Как вдруг по стеклу монеткой:
– Скоро вы там кончите?
Хохот кольчато сжимает его – не выйти. Осознав свою способность к мертвой хватке, она продолжает смеяться уже из чистого хулиганства. Но опускает глаза, когда он открывает дверь.
И сразу за будку, чтобы не узнали.
У тротуара белая "волга" – с радиатора срывается сверкающий олень. Водительша – пергидрольная блондинка в черном платье с блестками. Она демонстративно недовольна – одна рука на крыше машины, другая уперта в бедро. Несмотря на то, что Александр галантно оставляет дверь будки открытой, блондинка испепеляет его глазами брюнетки.

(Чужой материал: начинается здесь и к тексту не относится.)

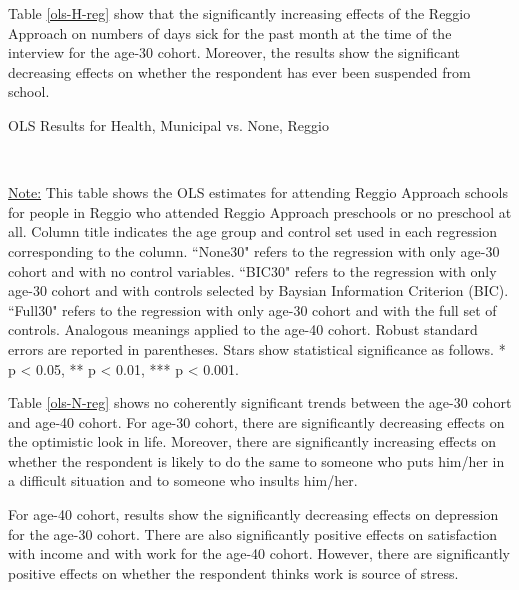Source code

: Table \ref{ols-H-reg} show that the significantly increasing effects of the Reggio Approach on numbers of days sick for the past month at the time of the interview for the age-30 cohort. Moreover, the results show the significant decreasing effects on whether the respondent has ever been suspended from school. 

\begin{table}[H] \caption{OLS Results for Health, Municipal vs. None, Reggio} \label{ols-H-reg}

\vspace{1ex} \\
\footnotesize\raggedright{\underline{Note:} This table shows the OLS estimates for attending Reggio Approach schools for people in Reggio who attended Reggio Approach preschools or no preschool at all. Column title indicates the age group and control set used in each regression corresponding to the column. ``None30" refers to the regression with only age-30 cohort and with no control variables. ``BIC30" refers to the regression with only age-30 cohort and with controls selected by Baysian Information Criterion (BIC). ``Full30" refers to the regression with only age-30 cohort and with the full set of controls. Analogous meanings applied to the age-40 cohort. Robust standard errors are reported in parentheses. Stars show statistical significance as follows. * p < 0.05, ** p < 0.01, *** p < 0.001.}
\end{table}

Table \ref{ols-N-reg} shows no coherently significant trends between the age-30 cohort and age-40 cohort. For age-30 cohort, there are significantly decreasing effects on the optimistic look in life. Moreover, there are significantly increasing effects on whether the respondent is likely to do the same to someone who puts him/her in a difficult situation and to someone who insults him/her.

For age-40 cohort, results show the significantly decreasing effects on depression for the age-30 cohort. There are also significantly positive effects on satisfaction with income and with work for the age-40 cohort. However, there are significantly positive effects on whether the respondent thinks work is source of stress. 

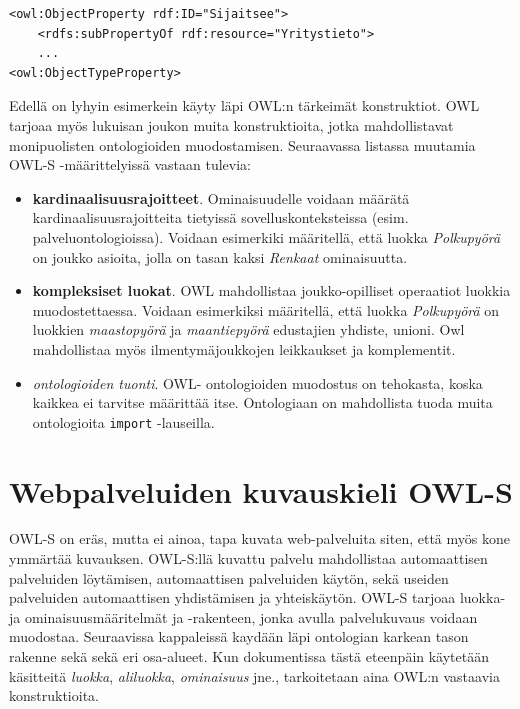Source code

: \documentclass[finnish]{tktltiki2}
\theoremstyle{definition}
\theoremstyle{remark}
\begin{document}
\begin{verbatim}
<owl:ObjectProperty rdf:ID="Sijaitsee">
    <rdfs:subPropertyOf rdf:resource="Yritystieto">
    ...
<owl:ObjectTypeProperty>
\end{verbatim}

Edellä on lyhyin esimerkein käyty läpi OWL:n tärkeimät konstruktiot. OWL tarjoaa myös lukuisan joukon muita konstruktioita, jotka mahdollistavat monipuolisten ontologioiden muodostamisen. Seuraavassa listassa muutamia OWL-S -määrittelyissä vastaan tulevia:

\begin{itemize}
 \item \textbf{kardinaalisuusrajoitteet}. Ominaisuudelle voidaan määrätä kardinaalisuusrajoitteita tietyissä sovelluskonteksteissa (esim. palveluontologioissa)\cite{owlguide}. Voidaan esimerkiki määritellä, että luokka \textit{Polkupyörä} on joukko asioita, jolla on tasan kaksi \textit{Renkaat} ominaisuutta.
  \item \textbf{kompleksiset luokat}. OWL mahdollistaa joukko-opilliset operaatiot luokkia muodostettaessa\cite{owlguide}. Voidaan esimerkiksi määritellä, että luokka \textit{Polkupyörä} on luokkien \textit{maastopyörä} ja \textit{maantiepyörä} edustajien yhdiste, unioni. Owl mahdollistaa myös ilmentymäjoukkojen leikkaukset ja komplementit. 
\item \textit{ontologioiden tuonti}. OWL- ontologioiden muodostus on tehokasta, koska kaikkea ei tarvitse määrittää itse. Ontologiaan on mahdollista tuoda muita ontologioita \texttt{import} -lauseilla\cite{owlguide}. 
\end{itemize}

\section{Webpalveluiden kuvauskieli OWL-S}

OWL-S on eräs, mutta ei ainoa, tapa kuvata web-palveluita siten, että myös kone ymmärtää kuvauksen\cite{OWLS}. OWL-S:llä kuvattu palvelu mahdollistaa  automaattisen palveluiden löytämisen, automaattisen palveluiden käytön, sekä useiden palveluiden automaattisen yhdistämisen ja yhteiskäytön\cite{OWLS}. OWL-S tarjoaa luokka- ja ominaisuusmääritelmät ja -rakenteen, jonka avulla palvelukuvaus voidaan muodostaa. Seuraavissa kappaleissä kaydään läpi ontologian karkean tason rakenne sekä sekä eri osa-alueet. Kun dokumentissa tästä eteenpäin käytetään käsitteitä \textit{luokka}, \textit{aliluokka}, \textit{ominaisuus} jne., tarkoitetaan aina OWL:n vastaavia konstruktioita.
\end{document}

Он догоняет Алёну, она возбуждена:
– Ты понял, кто это?
– Мегера.
– Нет, Аида!
– Из оперы Верди?
– Из телевизора! Правилова Аида, заслуженная артистка. Она программу ведет по ящику. Ищем таланты.
– Так вот, кто автоматы в городе ломает! На выпивку не хватает?
Они уходят, не оглядываясь. Запущенные вслед им "двушки", обгоняя, скатываются с тротуара.
– Вандалы! Хулиганы!
Из открытого окна машины грозит кулак, унизанный перстнями. Телезвезда уносится вниз по улице.
– Встреча с прекрасным.
– Слушай, а действительно? Давай возьмем сухого.
– На что?
Она открывает сумочку.
– Вот три рубля. Возьмешь?
Винный на Круглой до одиннадцати. Когда он выходит с румынским рислингом в папиросной бумаге, от нее отскакивает прикадрившийся волосатик:
– Привет, хипарям!
Она открывает дверцу такси, они садятся на заднее сиденье, и Алёна, выдавая какой-то прежний опыт, говорит:
– На кладбище.
– Их много, – отзывается шофер-флегматик.
– На Военное.
Он берет ее за руку.
Вечный огонь на мгновенье озаряет ее – устремленную на поиск ночных приключений.
* * *
– Можете поздравить...
Взяв в руки новенький студенческий билет, мама фыркает, и он согласен:
– Воняет. И не только клеем.
– Чем бы ни вонял, а за него теперь расплачиваться.
– Это с кем же? – вдруг не понимает отчим.
– С теми, кто нам услугу оказал.
– Ничего себе услуга! – возмущается Александр. – Завалить пытались по истории СССР. Как русского.
Отчим возмущенно:
– То есть?
– Не нацкадр.
Тут отчим смолкает, не желая вникать в подробности национального вопроса. Для него эта страна разделена не на республики, а на военные округа.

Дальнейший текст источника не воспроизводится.